● **ENTRIES SHOWN**
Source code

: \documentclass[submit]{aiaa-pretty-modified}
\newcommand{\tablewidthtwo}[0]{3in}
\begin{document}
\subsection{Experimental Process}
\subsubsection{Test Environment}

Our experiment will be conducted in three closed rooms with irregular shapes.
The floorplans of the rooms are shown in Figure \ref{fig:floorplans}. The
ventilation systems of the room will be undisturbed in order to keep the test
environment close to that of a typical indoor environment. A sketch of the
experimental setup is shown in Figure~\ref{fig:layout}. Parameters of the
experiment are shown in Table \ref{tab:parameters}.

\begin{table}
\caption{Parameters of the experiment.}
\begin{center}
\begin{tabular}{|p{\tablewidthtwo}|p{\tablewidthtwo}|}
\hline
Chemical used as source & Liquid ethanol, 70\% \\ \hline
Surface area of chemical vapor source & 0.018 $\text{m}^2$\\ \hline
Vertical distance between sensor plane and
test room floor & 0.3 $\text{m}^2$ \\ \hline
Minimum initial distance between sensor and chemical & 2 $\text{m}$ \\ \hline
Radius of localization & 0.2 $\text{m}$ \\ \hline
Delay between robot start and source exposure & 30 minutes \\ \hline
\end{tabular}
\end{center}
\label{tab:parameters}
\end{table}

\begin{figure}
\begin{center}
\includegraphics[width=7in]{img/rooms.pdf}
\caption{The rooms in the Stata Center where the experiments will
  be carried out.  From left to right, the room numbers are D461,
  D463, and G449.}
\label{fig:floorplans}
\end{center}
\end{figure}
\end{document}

* * *

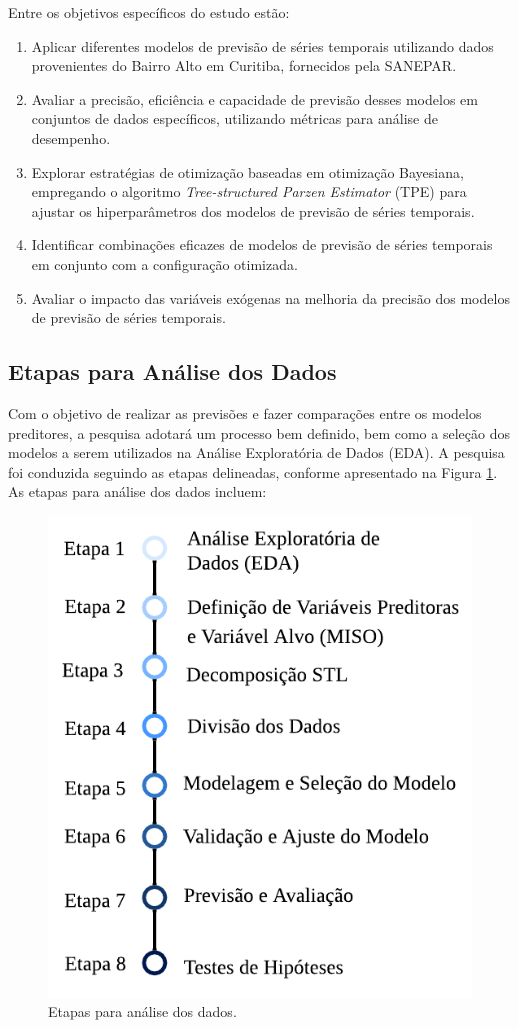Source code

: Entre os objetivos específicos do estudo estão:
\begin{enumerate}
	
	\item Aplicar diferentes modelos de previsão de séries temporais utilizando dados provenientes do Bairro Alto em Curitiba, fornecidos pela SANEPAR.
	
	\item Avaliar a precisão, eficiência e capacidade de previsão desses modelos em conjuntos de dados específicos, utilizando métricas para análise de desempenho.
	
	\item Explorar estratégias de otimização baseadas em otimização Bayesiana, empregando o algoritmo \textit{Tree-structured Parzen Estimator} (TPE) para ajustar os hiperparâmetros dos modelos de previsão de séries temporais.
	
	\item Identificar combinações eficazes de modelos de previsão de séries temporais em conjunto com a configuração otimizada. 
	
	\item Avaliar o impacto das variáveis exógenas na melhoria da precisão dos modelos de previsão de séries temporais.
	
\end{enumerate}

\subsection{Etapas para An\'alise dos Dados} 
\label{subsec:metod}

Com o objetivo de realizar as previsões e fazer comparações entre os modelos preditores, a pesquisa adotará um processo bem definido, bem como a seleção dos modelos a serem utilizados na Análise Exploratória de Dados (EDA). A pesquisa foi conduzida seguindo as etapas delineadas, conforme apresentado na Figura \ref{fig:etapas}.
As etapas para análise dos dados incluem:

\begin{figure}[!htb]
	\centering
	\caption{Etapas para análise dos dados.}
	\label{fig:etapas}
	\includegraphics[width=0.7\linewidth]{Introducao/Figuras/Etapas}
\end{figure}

==

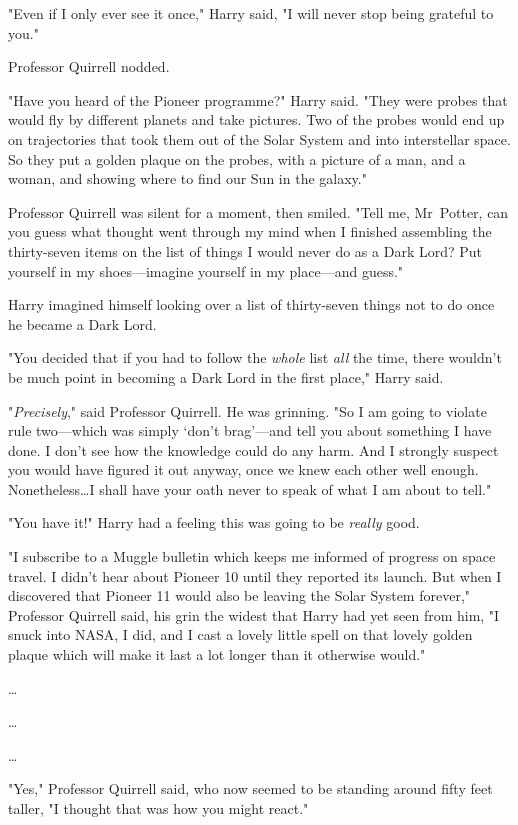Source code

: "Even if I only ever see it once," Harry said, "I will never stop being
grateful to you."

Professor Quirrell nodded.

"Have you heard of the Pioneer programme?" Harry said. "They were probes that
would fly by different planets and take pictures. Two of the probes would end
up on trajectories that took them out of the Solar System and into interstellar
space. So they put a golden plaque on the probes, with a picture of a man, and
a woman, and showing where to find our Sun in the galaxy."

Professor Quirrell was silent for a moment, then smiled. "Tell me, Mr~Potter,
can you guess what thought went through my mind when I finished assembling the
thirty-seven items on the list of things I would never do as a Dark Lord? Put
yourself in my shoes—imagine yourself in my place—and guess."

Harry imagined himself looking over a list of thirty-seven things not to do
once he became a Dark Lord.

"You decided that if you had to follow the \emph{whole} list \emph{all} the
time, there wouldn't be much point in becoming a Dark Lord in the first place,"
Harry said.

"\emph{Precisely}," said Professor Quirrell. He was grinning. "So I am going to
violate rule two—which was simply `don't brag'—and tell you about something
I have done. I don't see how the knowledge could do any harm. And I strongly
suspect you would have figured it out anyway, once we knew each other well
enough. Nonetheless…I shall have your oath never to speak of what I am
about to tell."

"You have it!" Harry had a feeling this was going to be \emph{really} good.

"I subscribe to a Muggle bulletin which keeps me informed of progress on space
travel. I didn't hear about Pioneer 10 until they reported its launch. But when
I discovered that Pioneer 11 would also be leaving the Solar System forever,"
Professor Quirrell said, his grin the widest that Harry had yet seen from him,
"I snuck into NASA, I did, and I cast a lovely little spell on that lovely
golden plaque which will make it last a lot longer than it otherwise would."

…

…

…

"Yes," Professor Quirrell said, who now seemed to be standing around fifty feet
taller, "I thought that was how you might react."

● **TASK**
In the listing above, find the line with "suspect you would" and the line with "I discovered that", then print exactly those lines and every line between them.

● **ANSWER SPACE**
suspect you would have figured it out anyway, once we knew each other well
enough. Nonetheless…I shall have your oath never to speak of what I am
about to tell."

"You have it!" Harry had a feeling this was going to be \emph{really} good.

"I subscribe to a Muggle bulletin which keeps me informed of progress on space
travel. I didn't hear about Pioneer 10 until they reported its launch. But when
I discovered that Pioneer 11 would also be leaving the Solar System forever,"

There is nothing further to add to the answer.